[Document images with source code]
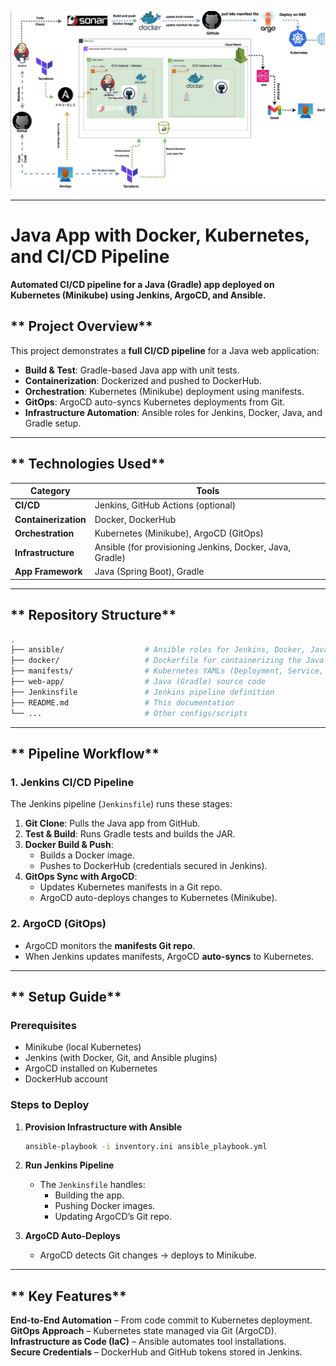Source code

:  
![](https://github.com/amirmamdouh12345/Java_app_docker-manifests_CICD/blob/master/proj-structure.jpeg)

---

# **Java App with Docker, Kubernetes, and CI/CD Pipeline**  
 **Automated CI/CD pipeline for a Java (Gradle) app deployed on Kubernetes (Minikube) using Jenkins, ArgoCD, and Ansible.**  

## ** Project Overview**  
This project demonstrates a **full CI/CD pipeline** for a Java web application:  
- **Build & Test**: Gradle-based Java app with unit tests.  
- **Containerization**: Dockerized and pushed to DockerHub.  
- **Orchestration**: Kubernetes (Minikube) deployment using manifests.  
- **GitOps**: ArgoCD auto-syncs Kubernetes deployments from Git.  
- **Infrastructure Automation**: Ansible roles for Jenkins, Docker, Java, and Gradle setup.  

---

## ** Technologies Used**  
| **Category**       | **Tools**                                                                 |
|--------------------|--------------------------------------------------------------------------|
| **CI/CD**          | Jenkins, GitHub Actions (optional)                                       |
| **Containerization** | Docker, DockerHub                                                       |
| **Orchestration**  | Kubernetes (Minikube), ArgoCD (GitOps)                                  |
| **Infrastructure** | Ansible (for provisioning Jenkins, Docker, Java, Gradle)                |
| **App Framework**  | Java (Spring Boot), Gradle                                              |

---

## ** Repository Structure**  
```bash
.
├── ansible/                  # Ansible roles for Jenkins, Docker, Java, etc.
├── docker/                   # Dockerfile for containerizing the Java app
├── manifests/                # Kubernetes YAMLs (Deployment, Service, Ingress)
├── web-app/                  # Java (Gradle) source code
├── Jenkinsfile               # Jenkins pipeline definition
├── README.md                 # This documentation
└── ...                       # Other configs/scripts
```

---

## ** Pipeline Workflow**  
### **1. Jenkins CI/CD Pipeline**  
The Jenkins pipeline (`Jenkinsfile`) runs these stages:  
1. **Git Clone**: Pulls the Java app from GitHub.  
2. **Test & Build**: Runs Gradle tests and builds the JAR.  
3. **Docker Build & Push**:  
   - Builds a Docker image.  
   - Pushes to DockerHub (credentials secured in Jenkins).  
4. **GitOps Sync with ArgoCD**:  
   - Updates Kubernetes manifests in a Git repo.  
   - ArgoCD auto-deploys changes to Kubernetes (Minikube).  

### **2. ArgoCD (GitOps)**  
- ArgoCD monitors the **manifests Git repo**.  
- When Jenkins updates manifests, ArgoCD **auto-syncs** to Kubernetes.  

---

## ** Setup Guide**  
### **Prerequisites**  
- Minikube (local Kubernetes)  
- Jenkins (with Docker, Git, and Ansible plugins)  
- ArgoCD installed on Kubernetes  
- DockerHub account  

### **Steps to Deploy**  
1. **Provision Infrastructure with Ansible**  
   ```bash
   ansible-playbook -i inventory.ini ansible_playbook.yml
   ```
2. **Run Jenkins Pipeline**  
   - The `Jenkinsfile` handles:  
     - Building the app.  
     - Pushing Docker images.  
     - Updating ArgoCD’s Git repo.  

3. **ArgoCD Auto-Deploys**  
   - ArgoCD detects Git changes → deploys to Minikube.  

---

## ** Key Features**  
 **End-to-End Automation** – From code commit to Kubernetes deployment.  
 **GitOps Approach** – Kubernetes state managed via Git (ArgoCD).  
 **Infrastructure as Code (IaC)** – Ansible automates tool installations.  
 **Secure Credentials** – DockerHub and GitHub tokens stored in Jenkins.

Your instructions: Please provide nothing but the number of lines in the records that hold the string "using".

Written response: 2